Zgodnie z przypuszczeniami goście atakowali, osiągnęli przewagę, ale, niestety, nie przekładało się to na bramkowe sytuacje. Pierwszą i jedyną w pierwszej połowie stworzyli już w doliczonym czasie gry. Wahan Geworgian wymienił dwa podania ze Świerczewskim i zakończył akcję precyzyjnym strzałem z kilkunastu metrów.
(red)
Powidzieli po meczu
Ryszard Wieczorek trener Odry Wodzisław
- Nie tak to sobie wyobrażaliśmy. Włożyliśmy wiele zachodu, aby ta inauguracja dobrze wyszła.
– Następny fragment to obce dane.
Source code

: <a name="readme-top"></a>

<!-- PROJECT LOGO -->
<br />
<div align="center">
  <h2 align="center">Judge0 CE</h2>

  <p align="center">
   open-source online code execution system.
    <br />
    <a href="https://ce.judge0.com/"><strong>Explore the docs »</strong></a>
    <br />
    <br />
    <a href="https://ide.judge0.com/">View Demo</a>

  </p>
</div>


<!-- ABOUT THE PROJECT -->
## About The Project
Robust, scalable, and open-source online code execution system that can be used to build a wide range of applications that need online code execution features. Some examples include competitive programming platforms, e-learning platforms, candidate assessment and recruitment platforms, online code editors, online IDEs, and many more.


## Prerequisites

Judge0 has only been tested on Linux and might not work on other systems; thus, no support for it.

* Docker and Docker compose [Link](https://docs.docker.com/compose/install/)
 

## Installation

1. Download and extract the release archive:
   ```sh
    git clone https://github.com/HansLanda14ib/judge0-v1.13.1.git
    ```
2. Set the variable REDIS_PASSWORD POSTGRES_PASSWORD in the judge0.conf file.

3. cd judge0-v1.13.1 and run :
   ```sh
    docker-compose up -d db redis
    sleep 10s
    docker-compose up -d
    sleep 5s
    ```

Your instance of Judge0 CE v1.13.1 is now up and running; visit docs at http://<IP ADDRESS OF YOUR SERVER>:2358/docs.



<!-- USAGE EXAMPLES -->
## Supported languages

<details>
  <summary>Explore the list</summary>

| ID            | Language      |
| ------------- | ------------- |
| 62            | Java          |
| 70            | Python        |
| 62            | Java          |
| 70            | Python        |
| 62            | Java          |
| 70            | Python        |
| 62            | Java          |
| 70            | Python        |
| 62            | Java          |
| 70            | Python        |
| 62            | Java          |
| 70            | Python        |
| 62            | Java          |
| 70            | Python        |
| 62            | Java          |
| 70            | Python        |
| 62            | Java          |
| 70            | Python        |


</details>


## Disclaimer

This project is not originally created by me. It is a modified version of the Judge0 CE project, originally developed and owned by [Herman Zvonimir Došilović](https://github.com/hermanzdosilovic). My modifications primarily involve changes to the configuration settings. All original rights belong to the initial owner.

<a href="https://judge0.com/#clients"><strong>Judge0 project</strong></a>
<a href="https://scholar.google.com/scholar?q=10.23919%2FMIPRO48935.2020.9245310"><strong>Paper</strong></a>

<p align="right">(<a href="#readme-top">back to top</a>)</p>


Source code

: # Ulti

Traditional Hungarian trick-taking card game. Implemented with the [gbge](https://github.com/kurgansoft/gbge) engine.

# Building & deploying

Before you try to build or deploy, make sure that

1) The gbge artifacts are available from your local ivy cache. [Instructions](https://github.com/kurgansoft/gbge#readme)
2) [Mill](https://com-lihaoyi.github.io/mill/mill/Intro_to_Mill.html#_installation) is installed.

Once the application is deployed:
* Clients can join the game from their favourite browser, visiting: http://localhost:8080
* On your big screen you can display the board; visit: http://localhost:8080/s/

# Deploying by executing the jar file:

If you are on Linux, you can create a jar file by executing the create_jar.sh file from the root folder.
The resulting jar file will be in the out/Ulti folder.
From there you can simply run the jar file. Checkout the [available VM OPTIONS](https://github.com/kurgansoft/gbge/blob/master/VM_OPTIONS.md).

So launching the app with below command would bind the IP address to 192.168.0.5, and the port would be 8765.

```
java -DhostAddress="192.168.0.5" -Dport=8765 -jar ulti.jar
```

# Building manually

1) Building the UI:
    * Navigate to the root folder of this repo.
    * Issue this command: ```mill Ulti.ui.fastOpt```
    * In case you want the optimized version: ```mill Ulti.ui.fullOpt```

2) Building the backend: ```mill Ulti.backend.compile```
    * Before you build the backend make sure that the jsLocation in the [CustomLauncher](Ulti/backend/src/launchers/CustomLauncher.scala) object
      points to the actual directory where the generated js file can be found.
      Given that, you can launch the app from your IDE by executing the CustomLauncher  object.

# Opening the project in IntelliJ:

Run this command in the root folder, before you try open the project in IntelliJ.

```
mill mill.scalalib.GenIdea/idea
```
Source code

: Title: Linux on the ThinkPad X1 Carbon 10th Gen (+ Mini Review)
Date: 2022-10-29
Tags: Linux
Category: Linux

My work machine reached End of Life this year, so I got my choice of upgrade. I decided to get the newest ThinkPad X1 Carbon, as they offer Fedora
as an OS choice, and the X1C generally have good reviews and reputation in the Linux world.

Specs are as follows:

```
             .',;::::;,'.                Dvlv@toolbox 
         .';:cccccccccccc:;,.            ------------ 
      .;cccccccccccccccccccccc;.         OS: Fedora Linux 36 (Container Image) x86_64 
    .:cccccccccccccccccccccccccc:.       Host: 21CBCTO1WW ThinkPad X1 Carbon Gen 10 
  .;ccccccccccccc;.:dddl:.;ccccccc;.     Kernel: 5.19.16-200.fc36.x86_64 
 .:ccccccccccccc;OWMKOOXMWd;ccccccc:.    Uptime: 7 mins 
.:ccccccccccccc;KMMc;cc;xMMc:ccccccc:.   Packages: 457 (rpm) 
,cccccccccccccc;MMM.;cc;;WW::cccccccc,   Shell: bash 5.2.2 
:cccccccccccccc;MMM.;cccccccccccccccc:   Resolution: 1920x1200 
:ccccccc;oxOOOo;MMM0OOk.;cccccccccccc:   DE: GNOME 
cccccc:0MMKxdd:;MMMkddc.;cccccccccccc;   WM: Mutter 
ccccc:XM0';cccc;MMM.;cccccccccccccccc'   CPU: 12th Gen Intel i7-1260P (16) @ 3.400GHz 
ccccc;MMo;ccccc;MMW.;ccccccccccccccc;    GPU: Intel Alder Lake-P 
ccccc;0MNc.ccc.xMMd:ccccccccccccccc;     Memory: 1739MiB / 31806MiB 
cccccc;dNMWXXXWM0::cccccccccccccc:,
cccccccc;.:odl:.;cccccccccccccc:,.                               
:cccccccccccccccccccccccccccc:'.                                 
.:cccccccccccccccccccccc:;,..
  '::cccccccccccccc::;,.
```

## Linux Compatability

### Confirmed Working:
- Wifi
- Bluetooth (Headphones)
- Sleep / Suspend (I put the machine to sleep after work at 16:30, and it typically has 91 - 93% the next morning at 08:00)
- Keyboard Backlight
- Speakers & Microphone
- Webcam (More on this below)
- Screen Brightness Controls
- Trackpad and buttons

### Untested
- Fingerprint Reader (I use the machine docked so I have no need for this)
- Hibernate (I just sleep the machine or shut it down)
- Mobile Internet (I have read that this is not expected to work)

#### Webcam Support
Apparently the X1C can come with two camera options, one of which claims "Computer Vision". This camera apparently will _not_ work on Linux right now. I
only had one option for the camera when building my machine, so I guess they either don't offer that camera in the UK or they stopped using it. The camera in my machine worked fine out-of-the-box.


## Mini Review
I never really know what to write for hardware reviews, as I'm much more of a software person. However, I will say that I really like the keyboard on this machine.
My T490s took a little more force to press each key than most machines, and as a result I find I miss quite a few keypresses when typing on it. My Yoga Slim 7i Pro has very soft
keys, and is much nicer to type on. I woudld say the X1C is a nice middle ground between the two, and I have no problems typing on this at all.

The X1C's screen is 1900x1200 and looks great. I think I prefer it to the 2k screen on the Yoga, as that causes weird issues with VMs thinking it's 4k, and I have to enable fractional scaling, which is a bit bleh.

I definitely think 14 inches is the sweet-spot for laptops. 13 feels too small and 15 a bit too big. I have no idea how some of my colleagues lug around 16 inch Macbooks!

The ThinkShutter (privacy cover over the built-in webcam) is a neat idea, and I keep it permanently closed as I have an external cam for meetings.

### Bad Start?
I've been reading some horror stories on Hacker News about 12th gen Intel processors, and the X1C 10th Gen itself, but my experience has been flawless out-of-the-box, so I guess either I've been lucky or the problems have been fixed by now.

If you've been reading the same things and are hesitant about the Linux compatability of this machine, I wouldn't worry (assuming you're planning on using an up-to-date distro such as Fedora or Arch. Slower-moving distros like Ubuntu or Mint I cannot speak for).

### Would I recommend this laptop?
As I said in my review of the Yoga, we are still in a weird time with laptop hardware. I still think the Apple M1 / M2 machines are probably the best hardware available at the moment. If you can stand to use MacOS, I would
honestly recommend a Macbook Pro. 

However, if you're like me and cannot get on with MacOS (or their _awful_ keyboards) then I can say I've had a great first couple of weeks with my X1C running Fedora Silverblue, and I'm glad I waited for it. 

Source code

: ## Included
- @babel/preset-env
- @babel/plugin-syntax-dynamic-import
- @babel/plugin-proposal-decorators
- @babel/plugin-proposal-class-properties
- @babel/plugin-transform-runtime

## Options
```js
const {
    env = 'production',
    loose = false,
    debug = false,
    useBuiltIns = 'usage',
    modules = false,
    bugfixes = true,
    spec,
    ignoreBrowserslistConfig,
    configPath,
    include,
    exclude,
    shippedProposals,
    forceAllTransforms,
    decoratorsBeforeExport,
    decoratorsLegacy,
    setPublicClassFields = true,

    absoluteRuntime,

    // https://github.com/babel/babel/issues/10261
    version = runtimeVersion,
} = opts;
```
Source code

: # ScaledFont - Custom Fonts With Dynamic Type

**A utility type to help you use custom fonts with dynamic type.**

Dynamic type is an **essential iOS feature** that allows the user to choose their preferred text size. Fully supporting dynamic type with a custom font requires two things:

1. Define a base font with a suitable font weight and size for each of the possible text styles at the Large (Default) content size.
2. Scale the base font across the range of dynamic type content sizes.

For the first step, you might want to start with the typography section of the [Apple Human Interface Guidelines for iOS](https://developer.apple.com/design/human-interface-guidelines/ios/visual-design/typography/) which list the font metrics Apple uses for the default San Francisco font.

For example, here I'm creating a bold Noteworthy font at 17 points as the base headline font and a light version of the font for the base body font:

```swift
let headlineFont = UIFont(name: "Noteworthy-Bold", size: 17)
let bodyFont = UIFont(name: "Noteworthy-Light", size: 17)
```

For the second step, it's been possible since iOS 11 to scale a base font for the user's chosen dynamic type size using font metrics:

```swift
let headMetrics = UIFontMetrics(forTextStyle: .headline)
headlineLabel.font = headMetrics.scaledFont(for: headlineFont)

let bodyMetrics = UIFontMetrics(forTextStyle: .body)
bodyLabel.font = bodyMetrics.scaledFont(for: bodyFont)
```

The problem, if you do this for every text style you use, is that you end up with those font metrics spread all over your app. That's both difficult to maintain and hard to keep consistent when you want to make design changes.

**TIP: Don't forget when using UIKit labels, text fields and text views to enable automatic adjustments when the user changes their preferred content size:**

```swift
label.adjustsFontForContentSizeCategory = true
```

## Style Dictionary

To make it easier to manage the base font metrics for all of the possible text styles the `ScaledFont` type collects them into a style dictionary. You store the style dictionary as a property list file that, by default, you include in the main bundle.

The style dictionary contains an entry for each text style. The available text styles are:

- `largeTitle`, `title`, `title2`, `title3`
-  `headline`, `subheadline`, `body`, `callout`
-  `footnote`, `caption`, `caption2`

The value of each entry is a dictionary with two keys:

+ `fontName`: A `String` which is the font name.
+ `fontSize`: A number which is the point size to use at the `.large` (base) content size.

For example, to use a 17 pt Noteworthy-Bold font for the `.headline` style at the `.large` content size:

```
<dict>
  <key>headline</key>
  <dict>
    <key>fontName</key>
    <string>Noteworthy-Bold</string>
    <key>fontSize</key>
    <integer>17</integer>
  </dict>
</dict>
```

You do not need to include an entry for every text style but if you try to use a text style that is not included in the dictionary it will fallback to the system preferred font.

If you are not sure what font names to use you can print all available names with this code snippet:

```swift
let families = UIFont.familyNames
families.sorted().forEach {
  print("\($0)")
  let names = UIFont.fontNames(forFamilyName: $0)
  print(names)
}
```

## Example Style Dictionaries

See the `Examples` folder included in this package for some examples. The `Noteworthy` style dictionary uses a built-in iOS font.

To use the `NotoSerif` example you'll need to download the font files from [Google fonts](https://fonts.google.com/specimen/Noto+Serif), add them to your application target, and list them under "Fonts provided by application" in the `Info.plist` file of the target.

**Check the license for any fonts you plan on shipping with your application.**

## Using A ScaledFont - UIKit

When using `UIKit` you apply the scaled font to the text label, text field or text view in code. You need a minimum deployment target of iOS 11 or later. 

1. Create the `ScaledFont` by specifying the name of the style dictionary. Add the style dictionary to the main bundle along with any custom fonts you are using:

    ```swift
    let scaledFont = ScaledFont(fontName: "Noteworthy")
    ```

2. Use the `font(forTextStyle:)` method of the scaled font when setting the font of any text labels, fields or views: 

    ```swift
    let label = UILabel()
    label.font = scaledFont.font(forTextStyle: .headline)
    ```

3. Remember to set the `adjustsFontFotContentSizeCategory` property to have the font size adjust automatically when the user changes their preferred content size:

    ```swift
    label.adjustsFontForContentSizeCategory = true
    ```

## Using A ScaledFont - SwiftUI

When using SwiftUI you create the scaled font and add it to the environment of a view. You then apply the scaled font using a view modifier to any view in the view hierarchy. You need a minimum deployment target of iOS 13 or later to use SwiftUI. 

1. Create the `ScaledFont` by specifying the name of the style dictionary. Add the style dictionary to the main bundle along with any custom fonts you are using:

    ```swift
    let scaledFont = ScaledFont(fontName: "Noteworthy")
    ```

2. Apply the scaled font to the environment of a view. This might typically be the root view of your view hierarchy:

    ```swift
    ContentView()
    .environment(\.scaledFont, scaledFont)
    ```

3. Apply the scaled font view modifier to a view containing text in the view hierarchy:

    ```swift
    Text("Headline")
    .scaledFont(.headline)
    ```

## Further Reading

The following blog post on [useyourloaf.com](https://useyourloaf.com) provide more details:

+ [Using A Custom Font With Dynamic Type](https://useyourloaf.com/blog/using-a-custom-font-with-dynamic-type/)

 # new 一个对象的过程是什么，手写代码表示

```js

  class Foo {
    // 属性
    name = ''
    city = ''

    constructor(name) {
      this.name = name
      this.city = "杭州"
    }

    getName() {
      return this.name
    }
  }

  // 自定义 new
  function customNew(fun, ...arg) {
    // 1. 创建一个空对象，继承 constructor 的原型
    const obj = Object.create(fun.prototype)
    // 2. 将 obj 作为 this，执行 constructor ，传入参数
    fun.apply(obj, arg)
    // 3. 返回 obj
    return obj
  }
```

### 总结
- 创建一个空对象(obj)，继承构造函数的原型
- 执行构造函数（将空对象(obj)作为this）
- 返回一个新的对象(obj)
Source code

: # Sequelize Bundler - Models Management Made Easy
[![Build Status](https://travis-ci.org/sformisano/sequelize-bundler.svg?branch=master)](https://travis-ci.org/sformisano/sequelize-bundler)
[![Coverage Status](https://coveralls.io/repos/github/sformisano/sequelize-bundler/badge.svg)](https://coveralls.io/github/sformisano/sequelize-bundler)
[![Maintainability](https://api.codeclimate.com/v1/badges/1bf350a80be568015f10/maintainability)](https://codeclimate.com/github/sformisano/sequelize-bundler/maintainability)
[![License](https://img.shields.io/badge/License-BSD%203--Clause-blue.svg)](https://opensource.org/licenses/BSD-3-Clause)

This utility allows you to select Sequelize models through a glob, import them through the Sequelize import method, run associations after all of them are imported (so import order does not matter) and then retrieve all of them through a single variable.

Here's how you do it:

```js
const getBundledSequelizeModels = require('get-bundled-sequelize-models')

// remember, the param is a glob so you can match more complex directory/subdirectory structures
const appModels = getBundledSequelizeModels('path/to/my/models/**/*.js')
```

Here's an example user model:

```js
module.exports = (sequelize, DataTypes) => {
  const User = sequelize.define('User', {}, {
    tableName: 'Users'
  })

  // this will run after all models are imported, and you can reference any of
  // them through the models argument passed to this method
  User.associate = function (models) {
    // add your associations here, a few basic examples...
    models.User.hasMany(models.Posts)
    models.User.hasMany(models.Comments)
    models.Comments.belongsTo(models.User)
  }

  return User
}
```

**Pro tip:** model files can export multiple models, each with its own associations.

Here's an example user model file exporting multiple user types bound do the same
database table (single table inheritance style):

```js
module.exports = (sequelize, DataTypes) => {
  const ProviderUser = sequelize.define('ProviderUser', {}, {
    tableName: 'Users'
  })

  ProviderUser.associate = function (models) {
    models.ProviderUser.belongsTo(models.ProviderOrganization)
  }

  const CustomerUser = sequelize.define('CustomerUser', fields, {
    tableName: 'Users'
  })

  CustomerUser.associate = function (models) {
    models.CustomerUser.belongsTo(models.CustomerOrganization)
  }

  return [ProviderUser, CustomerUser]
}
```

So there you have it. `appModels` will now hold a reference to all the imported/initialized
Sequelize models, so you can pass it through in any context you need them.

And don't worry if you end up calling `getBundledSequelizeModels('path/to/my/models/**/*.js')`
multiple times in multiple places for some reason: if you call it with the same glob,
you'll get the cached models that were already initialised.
Jednak wszystko gdzieś się w głowach rozgrywa. Poza tym czerwona kartka w siódmej minucie, którą otrzymał Stachowiak znacznie zachwiała naszą równowagą. Przed nami jednak jeszcze 12 rund. Jest więc czas na odrobienie strat. Musimy z godnością przyjąć tę porażkę. Nie ukrywam żalu, bo w okresie przygotowawczym było wiele dobrych akcentów.
Grzegorz Wesołowski trener ŁKS
- Pierwszy wiosenny mecz to egzamin czy po sezonie zimowym udało się dobrze przygotować do rozgrywek. Jechaliśmy tutaj pełni obaw. Nawet remis byłby dla satysfakcjonujący. Bramka ustawiła spotkanie. Moment, w którym Czerkas nie strzelił gola do pustej bramki to mu na wideo pokażę. Przecież to aż niemożliwe.